Ross H. Spencer - A Writer's Writer
Some of that came from growing up and maturing in Youngstown, one of those Industrial Valley cities where men worked hard for a living, drank hard to forget those long days in the steel mills, played hard because they didn't know any other way of going about things. It was the same from Cleveland to Pittsburgh and down along the Ohio River to Wheeling. In Akron, my hometown, the only difference was they worked in rubber factories instead of steel mills. Tough jobs for tough men.
Spence enjoyed spending some of his leisure time in the Ohio National Guard. Then along came a war and Spence and his buddies found themselves fighting in the South Pacific, islands called Guadalcanal, Bougainville, New Georgia. He was awarded a Bronze Star medal.
After getting out, Spence decided to live in Chicago so he'd be close by when his beloved Cubs won all those pennants he was sure they'd win. When he headed back to Youngstown forty years later he was still waiting for that first one. In Chicago he was a railroad man on the Milwaukee Road. He met a girl named Shirley and she became his lifelong companion.
Spence read a lot, a couple of books a week or more, so one day Shirley came home with a mystery for him, a book about a character names Spenser. Spelled differently, pronounced the same. Spence read it and decided he could write one just as good as Robert Parker's. Over the years a lot of people came to agree with him.
Spence had a couple of dozen books published by the top names in the business. All but one, a kid's book, were mysteries and all contained a great deal of wry humor. So the name Ross H. Spencer was big among writers in the mystery field, but he never made much money from writing. We never discussed dollar figures, but I'd bet he made more in a couple of years on the Milwaukee Road than he did from all those books combined. That's the way it goes for most writers.
No one ever left Spence's house with a thirst. His bar was as well stocked as any in town. It was in a finished basement where he did his writing. There was a model railroad, too. The Milwaukee Road, of course. And a computer football game. He would have loved those of today with their colorful graphics. There usually was music in that basement. He could play just about anything depending upon his mood, big band, jazz, polka, country, classical, everything but rock 'n' roll. That wasn't music, he said, it was sound. He could sit there telling stories by the hour, a beer or something stronger in his hand, a fat cigar in his mouth. Most of all, though, he enjoyed listening to the stories others had to tell.
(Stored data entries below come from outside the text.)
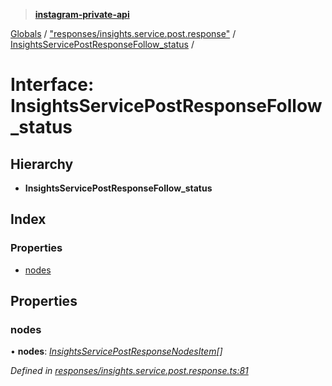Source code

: > **[instagram-private-api](../README.md)**

[Globals](../README.md) / ["responses/insights.service.post.response"](../modules/_responses_insights_service_post_response_.md) / [InsightsServicePostResponseFollow_status](_responses_insights_service_post_response_.insightsservicepostresponsefollow_status.md) /

# Interface: InsightsServicePostResponseFollow_status

## Hierarchy

* **InsightsServicePostResponseFollow_status**

## Index

### Properties

* [nodes](_responses_insights_service_post_response_.insightsservicepostresponsefollow_status.md#nodes)

## Properties

###  nodes

• **nodes**: *[InsightsServicePostResponseNodesItem](_responses_insights_service_post_response_.insightsservicepostresponsenodesitem.md)[]*

*Defined in [responses/insights.service.post.response.ts:81](https://github.com/dilame/instagram-private-api/blob/3e16058/src/responses/insights.service.post.response.ts#L81)*
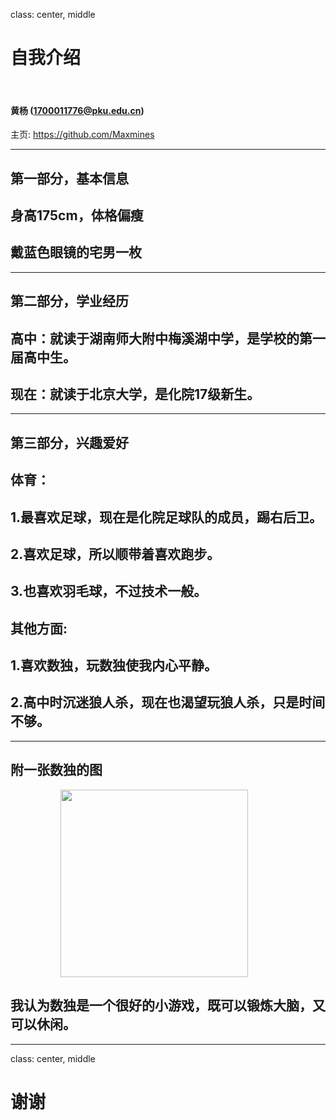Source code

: class: center, middle

# 自我介绍

&nbsp;
&nbsp;

#### 黄杨 (1700011776@pku.edu.cn)  

主页: https://github.com/Maxmines

---

## 第一部分，基本信息
## 身高175cm，体格偏瘦
## 戴蓝色眼镜的宅男一枚

---

## 第二部分，学业经历
## 高中：就读于湖南师大附中梅溪湖中学，是学校的第一届高中生。
## 现在：就读于北京大学，是化院17级新生。

---

## 第三部分，兴趣爱好
## 体育：
## 1.最喜欢足球，现在是化院足球队的成员，踢右后卫。
## 2.喜欢足球，所以顺带着喜欢跑步。
## 3.也喜欢羽毛球，不过技术一般。
## 其他方面:
## 1.喜欢数独，玩数独使我内心平静。
## 2.高中时沉迷狼人杀，现在也渴望玩狼人杀，只是时间不够。

---

## 附一张数独的图

<img src="https://ss3.bdstatic.com/70cFv8Sh_Q1YnxGkpoWK1HF6hhy/it/u=2935490268,2808180721&fm=27&gp=0.jpg" width=300 style="margin: 0px 80px">

## 我认为数独是一个很好的小游戏，既可以锻炼大脑，又可以休闲。

---

class: center, middle

# 谢谢
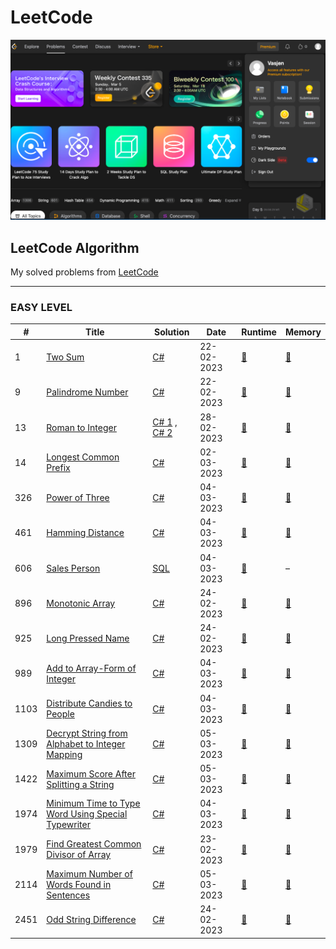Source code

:LeetCode
========
![Album](./Wall.png)
## LeetCode Algorithm

My solved problems from [LeetCode](https://leetcode.com/problems/)
***

### EASY LEVEL
| # | Title | Solution |   Date   | Runtime | Memory |
|---| ----- | -------- | -------- | --------| ------ |
|1|[Two Sum](https://leetcode.com/problems/two-sum/) | [C#](./Easy/1/Solution.cs) |22-02-2023| [:milky_way:](./Easy/1/Runtime.png)|[:sunrise_over_mountains:](./Easy/1/Memory.png)
|9|[Palindrome Number](https://leetcode.com/problems/palindrome-number) | [C#](./Easy/9/Solution.cs) |22-02-2023| [:milky_way:](./Easy/9/Runtime.png)|[:sunrise_over_mountains:](./Easy/9/Memory.png)
|13|[Roman to Integer](https://leetcode.com/problems/roman-to-integer/description/) | [C# 1](./Easy/13/Solution.cs) , [C# 2](./Easy/13/Alternative.cs) |28-02-2023| [:milky_way:](./Easy/13/Runtime.png)|[:sunrise_over_mountains:](./Easy/13/Memory.png)
|14|[Longest Common Prefix](https://leetcode.com/problems/longest-common-prefix/) | [C#](./Easy/14/Solution.cs) |02-03-2023| [:milky_way:](./Easy/14/Runtime.png)|[:sunrise_over_mountains:](./Easy/14/Memory.png)
|326|[Power of Three](https://leetcode.com/problems/power-of-three/description/) | [C#](./Easy/326/Solution.cs) |04-03-2023| [:milky_way:](./Easy/326/Runtime.png)|[:sunrise_over_mountains:](./Easy/326/Memory.png)
|461|[Hamming Distance](https://leetcode.com/problems/hamming-distance/description/) | [C#](./Easy/461/Solution.cs) |04-03-2023| [:milky_way:](./Easy/461/Runtime.png)|[:sunrise_over_mountains:](./Easy/461/Memory.png)
|606|[Sales Person](https://leetcode.com/problems/sales-person/description/) | [SQL](./Easy/606/Solution.sql) |04-03-2023| [:milky_way:](./Easy/606/Runtime.png)| –
|896|[Monotonic Array](https://leetcode.com/problems/monotonic-array) | [C#](./Easy/896/Solution.cs) |24-02-2023| [:milky_way:](./Easy/896/Runtime.png)|[:sunrise_over_mountains:](./Easy/896/Memory.png)
|925|[Long Pressed Name](https://leetcode.com/problems/long-pressed-name/) | [C#](./Easy/925/Solution.cs) |24-02-2023| [:milky_way:](./Easy/925/Runtime.png)|[:sunrise_over_mountains:](./Easy/925/Memory.png)
|989|[Add to Array-Form of Integer](https://leetcode.com/problems/add-to-array-form-of-integer/) | [C#](./Easy/989/Solution.cs) |04-03-2023| [:milky_way:](./Easy/989/Runtime.png)|[:sunrise_over_mountains:](./Easy/989/Memory.png)
|1103|[Distribute Candies to People](https://leetcode.com/problems/distribute-candies-to-people/) | [C#](./Easy/1103/Solution.cs) |04-03-2023| [:milky_way:](./Easy/1103/Runtime.png)|[:sunrise_over_mountains:](./Easy/1103/Memory.png)
|1309|[Decrypt String from Alphabet to Integer Mapping](https://leetcode.com/problems/decrypt-string-from-alphabet-to-integer-mapping) | [C#](./Easy/1309/Solution.cs) |05-03-2023| [:milky_way:](./Easy/1309/Runtime.png)|[:sunrise_over_mountains:](./Easy/1309/Memory.png)
|1422|[Maximum Score After Splitting a String](https://leetcode.com/problems/maximum-score-after-splitting-a-string/description/) | [C#](./Easy/1422/Solution.cs) |05-03-2023| [:milky_way:](./Easy/1422/Runtime.png)|[:sunrise_over_mountains:](./Easy/1422/Memory.png)
|1974|[Minimum Time to Type Word Using Special Typewriter](https://leetcode.com/problems/minimum-time-to-type-word-using-special-typewriter/description/) | [C#](./Easy/1974/Solution.cs) |04-03-2023| [:milky_way:](./Easy/1974/Runtime.png)|[:sunrise_over_mountains:](./Easy/1974/Memory.png)
|1979|[Find Greatest Common Divisor of Array](https://leetcode.com/problems/find-greatest-common-divisor-of-array/) | [C#](./Easy/1979/Solution.cs) |23-02-2023| [:milky_way:](./Easy/1979/Runtime.png)|[:sunrise_over_mountains:](./Easy/1979/Memory.png)
|2114|[Maximum Number of Words Found in Sentences](https://leetcode.com/problems/maximum-number-of-words-found-in-sentences/) | [C#](./Easy/2114/Solution.cs) |05-03-2023| [:milky_way:](./Easy/2114/Runtime.png)|[:sunrise_over_mountains:](./Easy/2114/Memory.png)
|2451|[Odd String Difference](https://leetcode.com/problems/odd-string-difference/) | [C#](./Easy/2451/Solution.cs) |24-02-2023| [:milky_way:](./Easy/2451/Runtime.png)|[:sunrise_over_mountains:](./Easy/2451/Memory.png)

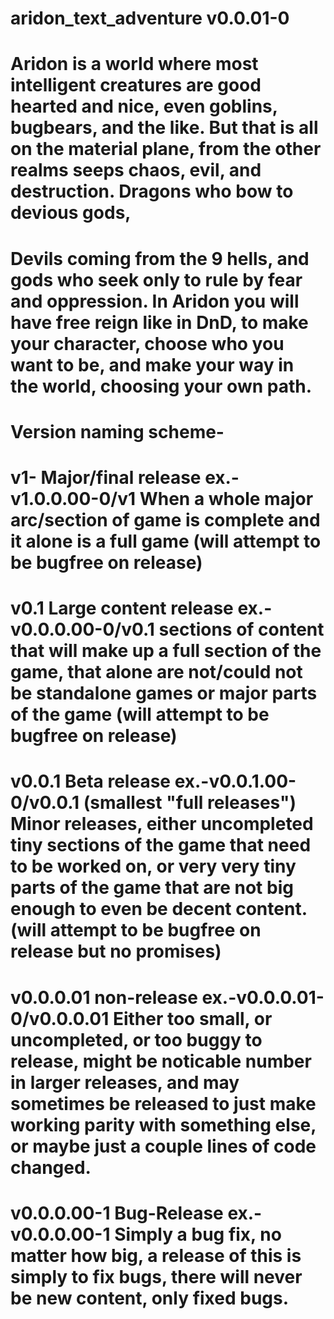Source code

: # aridon_text_adventure v0.0.01-0

# Aridon is a world where most intelligent creatures are good hearted and nice, even goblins, bugbears, and the like. But that is all on the material plane, from the other realms seeps chaos, evil, and destruction. Dragons who bow to devious gods,
# Devils coming from the 9 hells, and gods who seek only to rule by fear and oppression. In Aridon you will have free reign like in DnD, to make your character, choose who you want to be, and make your way in the world, choosing your own path.

# Version naming scheme-
# v1- Major/final release ex.-v1.0.0.00-0/v1 When a whole major arc/section of game is complete and it alone is a full game (will attempt to be bugfree on release)
# v0.1 Large content release ex.-v0.0.0.00-0/v0.1 sections of content that will make up a full section of the game, that alone are not/could not be standalone games or major parts of the game (will attempt to be bugfree on release)
# v0.0.1 Beta release ex.-v0.0.1.00-0/v0.0.1 (smallest "full releases") Minor releases, either uncompleted tiny sections of the game that need to be worked on, or very very tiny parts of the game that are not big enough to even be decent content. (will attempt to be bugfree on release but no promises)
# v0.0.0.01 non-release ex.-v0.0.0.01-0/v0.0.0.01 Either too small, or uncompleted, or too buggy to release, might be noticable number in larger releases, and may sometimes be released to just make working parity with something else, or maybe just a couple lines of code changed.
# v0.0.0.00-1 Bug-Release ex.-v0.0.0.00-1 Simply a bug fix, no matter how big, a release of this is simply to fix bugs, there will never be new content, only fixed bugs.
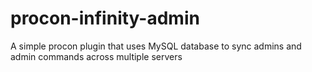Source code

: # procon-infinity-admin
A simple procon plugin that uses MySQL database to sync admins and admin commands across multiple servers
I never read anything that Spence wrote that I didn't enjoy. Stories about characters with names like Itchy Balzano and a minor league baseball team called the No Sox. But the thing that impressed me the most was the dedication to one of his books:
"To the dreams I have lost and will never retrieve,
To the jungle of thoughts where I hid.
To all of the people who didn't believe,
And to Shirley R. Spencer, who did."
It says a lot about the man, or at least it does to me. Then there was the inscription he wrote on a book he gave me: "To Dick, bird of my own feather - (a sitting duck, probably) - Spence."
I think he was right about that.
A good man, Ross H. Spencer. Look him up on Amazon sometime. Shell out a few bucks for one of his books because some of them are still listed there. You won't be disappointed.